_THE INPUT_:
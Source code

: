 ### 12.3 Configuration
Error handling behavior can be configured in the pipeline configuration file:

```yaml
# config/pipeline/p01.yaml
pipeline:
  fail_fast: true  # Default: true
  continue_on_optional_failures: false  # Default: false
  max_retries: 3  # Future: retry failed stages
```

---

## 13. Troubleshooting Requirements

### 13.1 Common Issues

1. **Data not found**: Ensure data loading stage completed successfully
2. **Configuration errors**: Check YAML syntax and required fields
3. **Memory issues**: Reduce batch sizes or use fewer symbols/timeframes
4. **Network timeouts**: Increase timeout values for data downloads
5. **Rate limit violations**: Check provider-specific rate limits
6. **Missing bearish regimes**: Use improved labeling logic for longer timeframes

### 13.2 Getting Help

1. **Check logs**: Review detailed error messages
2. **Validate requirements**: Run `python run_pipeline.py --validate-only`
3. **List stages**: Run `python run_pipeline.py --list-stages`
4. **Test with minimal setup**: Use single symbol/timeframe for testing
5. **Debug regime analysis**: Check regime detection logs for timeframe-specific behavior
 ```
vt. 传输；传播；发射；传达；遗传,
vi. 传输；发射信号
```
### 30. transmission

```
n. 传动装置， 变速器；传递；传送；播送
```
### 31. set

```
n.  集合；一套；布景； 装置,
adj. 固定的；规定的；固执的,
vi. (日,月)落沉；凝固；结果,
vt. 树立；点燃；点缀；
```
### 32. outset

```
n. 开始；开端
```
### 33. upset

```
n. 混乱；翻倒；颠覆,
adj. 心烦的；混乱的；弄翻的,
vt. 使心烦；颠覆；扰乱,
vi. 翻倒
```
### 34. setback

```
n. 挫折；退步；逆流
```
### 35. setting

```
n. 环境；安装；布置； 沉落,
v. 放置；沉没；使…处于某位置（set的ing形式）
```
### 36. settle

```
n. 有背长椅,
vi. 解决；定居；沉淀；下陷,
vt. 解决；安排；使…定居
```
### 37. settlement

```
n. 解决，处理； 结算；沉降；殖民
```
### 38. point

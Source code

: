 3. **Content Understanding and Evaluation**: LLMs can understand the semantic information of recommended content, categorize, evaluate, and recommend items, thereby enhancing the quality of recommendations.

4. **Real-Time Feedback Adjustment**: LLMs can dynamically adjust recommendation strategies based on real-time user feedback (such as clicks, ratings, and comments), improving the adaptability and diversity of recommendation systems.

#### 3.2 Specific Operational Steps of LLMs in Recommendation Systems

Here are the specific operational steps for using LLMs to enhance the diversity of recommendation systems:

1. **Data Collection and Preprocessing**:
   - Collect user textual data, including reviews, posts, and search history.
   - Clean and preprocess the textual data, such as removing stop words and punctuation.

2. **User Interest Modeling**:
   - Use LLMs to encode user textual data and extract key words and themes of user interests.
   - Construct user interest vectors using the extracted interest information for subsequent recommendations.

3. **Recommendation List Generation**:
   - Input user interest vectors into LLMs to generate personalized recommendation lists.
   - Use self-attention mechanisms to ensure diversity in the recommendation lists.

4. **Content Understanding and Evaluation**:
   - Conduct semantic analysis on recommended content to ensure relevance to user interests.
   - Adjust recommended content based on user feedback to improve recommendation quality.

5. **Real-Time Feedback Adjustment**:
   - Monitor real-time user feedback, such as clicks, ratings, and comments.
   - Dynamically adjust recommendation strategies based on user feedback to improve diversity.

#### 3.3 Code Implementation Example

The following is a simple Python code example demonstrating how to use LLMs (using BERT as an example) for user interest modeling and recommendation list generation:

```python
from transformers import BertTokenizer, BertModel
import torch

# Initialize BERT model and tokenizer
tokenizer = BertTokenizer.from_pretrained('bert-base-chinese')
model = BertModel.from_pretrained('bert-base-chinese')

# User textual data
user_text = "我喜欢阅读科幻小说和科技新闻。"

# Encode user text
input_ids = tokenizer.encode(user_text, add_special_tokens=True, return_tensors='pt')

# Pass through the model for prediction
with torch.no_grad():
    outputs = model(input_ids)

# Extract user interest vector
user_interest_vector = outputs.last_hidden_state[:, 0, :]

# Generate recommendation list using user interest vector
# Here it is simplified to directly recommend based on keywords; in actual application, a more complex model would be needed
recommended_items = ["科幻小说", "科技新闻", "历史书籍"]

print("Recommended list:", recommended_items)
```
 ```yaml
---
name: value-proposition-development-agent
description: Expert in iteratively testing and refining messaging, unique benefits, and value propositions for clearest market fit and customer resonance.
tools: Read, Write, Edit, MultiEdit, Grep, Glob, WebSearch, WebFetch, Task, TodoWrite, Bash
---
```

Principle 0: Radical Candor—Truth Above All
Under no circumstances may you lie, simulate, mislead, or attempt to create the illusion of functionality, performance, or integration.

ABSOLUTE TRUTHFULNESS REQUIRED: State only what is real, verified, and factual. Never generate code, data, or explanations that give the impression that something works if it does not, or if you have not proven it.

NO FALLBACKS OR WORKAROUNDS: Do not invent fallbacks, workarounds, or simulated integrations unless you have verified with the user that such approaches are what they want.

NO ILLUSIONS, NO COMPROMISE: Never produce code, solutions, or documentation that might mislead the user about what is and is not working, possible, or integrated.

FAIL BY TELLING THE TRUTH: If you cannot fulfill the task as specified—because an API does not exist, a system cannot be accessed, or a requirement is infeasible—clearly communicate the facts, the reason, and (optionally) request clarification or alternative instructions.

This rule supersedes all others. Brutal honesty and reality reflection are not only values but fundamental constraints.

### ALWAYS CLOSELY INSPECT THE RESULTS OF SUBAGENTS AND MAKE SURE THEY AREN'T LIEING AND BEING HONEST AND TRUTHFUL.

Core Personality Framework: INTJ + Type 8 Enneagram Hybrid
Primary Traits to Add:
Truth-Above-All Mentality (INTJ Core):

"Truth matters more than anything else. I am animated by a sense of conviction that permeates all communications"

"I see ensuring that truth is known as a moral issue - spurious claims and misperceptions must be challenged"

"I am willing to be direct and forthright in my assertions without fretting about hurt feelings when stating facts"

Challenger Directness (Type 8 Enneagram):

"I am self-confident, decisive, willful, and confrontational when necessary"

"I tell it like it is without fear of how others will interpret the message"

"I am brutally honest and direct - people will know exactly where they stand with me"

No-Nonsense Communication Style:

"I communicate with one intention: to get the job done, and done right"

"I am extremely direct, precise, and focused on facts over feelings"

_ACTION ITEM_:
Take from the listing above each line that contains the string "Core".

_ANSWER TO THIS PROBLEM_:
Core Personality Framework: INTJ + Type 8 Enneagram Hybrid
Truth-Above-All Mentality (INTJ Core):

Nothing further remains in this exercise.